* _Problem_:
Each line below with the string "skills" should be copied.

* _Data extract_:
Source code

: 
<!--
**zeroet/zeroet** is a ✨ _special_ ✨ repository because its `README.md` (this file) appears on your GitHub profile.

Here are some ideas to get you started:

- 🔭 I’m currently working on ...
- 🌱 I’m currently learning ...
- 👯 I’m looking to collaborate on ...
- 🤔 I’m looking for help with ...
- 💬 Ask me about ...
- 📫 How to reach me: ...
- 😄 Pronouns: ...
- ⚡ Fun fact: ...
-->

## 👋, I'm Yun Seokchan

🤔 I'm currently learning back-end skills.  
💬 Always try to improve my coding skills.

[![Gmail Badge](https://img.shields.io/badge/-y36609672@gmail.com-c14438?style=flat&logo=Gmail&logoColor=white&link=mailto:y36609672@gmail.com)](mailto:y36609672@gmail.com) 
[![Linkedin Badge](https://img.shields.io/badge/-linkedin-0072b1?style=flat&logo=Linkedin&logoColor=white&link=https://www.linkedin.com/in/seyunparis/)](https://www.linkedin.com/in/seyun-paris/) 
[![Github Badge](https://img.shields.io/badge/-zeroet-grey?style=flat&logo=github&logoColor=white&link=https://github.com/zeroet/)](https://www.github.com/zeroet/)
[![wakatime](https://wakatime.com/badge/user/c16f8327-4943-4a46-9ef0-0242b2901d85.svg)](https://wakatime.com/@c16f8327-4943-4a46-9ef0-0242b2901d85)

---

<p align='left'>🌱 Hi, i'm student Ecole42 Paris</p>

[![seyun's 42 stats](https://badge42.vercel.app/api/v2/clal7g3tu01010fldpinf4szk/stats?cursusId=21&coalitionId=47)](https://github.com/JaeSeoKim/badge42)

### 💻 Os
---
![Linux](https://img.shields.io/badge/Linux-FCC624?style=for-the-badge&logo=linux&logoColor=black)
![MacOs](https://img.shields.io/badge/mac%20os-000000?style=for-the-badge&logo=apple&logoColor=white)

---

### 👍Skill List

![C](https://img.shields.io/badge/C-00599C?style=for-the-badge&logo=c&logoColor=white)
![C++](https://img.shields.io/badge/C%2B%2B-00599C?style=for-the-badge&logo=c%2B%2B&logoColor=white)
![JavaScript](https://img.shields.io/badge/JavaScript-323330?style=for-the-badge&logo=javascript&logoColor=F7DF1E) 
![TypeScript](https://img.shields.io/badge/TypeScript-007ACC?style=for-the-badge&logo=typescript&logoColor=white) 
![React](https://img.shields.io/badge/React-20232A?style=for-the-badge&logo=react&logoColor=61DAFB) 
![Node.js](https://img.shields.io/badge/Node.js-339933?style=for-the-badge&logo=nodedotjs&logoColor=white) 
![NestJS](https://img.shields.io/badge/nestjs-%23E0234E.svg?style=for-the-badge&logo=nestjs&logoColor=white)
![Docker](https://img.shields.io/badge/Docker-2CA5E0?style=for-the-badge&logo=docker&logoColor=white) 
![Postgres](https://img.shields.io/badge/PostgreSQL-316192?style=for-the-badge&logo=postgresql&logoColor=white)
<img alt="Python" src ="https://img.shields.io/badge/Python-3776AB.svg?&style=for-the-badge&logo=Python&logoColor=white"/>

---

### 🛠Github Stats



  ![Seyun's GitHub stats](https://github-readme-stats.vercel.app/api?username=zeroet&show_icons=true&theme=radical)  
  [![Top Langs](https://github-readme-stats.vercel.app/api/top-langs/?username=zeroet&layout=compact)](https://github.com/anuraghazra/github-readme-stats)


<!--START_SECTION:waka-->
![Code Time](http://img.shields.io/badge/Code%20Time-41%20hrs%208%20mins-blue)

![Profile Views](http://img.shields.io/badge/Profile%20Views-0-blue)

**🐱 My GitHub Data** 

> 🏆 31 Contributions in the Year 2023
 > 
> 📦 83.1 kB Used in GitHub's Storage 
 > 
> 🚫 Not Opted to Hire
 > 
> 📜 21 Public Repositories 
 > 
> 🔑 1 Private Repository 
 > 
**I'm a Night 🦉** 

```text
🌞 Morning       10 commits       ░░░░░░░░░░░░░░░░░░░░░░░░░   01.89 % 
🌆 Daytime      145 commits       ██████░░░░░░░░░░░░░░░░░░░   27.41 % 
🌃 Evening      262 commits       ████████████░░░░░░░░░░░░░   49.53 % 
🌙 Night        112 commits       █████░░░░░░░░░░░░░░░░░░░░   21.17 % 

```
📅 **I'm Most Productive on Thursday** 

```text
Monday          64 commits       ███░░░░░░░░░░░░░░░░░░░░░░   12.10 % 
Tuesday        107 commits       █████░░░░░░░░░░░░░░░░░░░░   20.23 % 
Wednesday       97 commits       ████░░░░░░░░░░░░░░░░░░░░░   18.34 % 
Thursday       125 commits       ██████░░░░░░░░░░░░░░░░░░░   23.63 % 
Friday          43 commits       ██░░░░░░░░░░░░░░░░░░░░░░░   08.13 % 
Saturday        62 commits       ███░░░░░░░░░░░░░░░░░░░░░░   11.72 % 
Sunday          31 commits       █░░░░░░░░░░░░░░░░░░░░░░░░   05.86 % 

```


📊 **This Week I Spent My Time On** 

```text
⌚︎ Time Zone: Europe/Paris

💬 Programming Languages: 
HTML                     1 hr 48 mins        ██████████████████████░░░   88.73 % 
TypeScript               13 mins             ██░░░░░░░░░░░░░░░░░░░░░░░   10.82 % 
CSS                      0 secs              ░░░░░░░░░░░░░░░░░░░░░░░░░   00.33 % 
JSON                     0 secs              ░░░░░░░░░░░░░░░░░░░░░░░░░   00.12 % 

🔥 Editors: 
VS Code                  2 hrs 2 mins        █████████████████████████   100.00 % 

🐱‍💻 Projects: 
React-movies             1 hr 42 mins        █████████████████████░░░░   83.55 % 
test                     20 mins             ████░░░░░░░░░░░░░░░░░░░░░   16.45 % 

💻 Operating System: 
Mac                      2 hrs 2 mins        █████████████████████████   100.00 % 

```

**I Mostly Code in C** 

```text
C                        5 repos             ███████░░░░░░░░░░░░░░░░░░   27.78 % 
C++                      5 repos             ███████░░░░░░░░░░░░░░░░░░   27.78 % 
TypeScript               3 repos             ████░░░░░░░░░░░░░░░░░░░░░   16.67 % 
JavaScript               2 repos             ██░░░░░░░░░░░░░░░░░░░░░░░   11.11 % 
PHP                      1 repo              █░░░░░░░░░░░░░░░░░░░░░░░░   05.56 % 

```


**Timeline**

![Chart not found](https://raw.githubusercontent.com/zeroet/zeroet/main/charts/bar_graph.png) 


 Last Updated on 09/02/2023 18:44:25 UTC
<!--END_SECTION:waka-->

* _Solved problem_:
🤔 I'm currently learning back-end skills.  
💬 Always try to improve my coding skills.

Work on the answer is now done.